The series of interrogations took place during the rainy season. Often by the time I arrived at the interrogation room, I was drenched in rain and my shoes and socks were soaked with water. I didn’t have a raincoat, but fortunately it wasn’t too hot, so I could wear a few more clothes without getting my underwear wet. Such interrogations continued into the summer. After the rainy season passed, the next thing was sweltering heat and mosquitoes. Sometimes, the representatives of the units of my friends and relatives, who had asked me to write materials, came to join my interrogation. In this case, I knew which of my friends and relatives were also under the same scrutiny as me. I was very worried about them, and I often paid special attention to the attitude of those strangers. If they seemed reasonable, I was a little relieved; if they seemed ignorant and sinister, I was worried for my friends and relatives.
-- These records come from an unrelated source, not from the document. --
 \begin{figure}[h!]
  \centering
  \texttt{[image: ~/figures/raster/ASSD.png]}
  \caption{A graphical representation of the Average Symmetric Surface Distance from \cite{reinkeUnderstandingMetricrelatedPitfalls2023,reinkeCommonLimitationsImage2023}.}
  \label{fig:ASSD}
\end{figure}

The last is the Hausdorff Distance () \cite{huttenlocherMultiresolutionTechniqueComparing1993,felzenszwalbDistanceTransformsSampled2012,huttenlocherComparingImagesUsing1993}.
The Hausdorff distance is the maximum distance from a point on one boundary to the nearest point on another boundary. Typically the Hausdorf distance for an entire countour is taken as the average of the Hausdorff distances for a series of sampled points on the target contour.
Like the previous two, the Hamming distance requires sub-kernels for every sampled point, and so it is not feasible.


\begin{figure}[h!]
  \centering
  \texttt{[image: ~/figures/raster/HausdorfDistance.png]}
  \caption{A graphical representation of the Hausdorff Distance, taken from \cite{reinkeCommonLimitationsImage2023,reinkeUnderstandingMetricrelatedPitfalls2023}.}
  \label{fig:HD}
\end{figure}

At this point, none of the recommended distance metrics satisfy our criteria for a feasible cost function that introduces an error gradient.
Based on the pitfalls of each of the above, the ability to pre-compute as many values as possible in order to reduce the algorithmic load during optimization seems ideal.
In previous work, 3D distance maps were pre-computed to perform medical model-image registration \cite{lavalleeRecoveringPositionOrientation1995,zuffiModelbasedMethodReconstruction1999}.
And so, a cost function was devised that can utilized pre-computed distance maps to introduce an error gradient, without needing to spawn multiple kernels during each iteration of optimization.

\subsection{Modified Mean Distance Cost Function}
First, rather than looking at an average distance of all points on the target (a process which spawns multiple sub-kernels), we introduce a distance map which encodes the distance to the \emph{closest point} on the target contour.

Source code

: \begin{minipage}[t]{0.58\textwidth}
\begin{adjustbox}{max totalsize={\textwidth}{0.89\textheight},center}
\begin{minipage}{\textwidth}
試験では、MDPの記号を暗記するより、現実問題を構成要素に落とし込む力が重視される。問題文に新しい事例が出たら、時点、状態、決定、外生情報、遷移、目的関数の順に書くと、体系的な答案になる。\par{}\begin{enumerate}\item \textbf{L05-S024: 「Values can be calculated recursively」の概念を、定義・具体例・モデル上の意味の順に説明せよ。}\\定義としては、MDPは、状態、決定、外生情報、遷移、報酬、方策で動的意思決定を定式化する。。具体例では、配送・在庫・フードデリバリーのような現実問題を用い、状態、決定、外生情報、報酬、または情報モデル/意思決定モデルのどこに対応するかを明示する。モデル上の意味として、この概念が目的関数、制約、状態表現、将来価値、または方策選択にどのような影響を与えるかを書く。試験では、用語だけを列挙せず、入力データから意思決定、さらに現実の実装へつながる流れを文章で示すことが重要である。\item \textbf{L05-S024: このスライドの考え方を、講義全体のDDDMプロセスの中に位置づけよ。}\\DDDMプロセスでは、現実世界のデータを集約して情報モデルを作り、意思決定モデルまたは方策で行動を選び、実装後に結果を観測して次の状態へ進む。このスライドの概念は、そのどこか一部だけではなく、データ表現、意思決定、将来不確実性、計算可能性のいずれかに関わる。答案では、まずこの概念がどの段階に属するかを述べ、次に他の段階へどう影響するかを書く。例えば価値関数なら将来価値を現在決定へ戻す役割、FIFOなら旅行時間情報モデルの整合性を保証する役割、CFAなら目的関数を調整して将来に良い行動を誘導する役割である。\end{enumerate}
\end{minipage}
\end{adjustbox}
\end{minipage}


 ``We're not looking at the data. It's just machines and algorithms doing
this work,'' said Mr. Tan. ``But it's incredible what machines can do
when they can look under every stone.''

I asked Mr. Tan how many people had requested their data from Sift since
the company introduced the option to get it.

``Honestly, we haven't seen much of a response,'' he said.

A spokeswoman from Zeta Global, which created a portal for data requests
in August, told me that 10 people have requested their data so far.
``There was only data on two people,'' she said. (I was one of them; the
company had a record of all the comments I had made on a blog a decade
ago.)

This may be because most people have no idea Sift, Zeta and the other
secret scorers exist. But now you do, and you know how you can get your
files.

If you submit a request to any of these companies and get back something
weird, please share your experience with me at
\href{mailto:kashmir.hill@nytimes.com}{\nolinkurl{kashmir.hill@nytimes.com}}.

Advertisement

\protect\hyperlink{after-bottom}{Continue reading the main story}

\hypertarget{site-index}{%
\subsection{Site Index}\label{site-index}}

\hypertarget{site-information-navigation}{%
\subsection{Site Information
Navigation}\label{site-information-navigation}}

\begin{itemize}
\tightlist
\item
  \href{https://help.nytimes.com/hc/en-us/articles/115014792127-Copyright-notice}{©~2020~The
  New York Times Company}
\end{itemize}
In the fall, a representative from the Shanghai People’s Art Theatre asked me about their director, Huang Zuolin. Huang and his wife, Dani, were old friends who I had met when my husband and I were students in London. Dani was a beautiful and gifted actress of great talent. By the time Shanghai was liberated, Huang was already a famous director. Everyone knew that the couple had been invited by the Shanghai underground to stay in Shanghai. Both were immediately hired by the Communist Party; when the Shanghai People’s Art Theater was established, Huang was appointed director and joined the Communist Party. They worked very well. Many first-rate plays were performed on the Shanghai theater stage, including Shakespeare’s comedies and other contemporary works written by European and American authors about satirizing the capitalist system. Thanks to their efforts, Chinese audiences experienced that foreign playwrights, too, could use criticism to depict the dark side of the society in which they lived. Chinese critics and Party leaders in the cultural sector considered Huang a first-rate director. Obviously, he was different from those who followed the ultra-leftists who said that “art serves politics” and “literature and art should glorify the workers, peasants and soldiers”.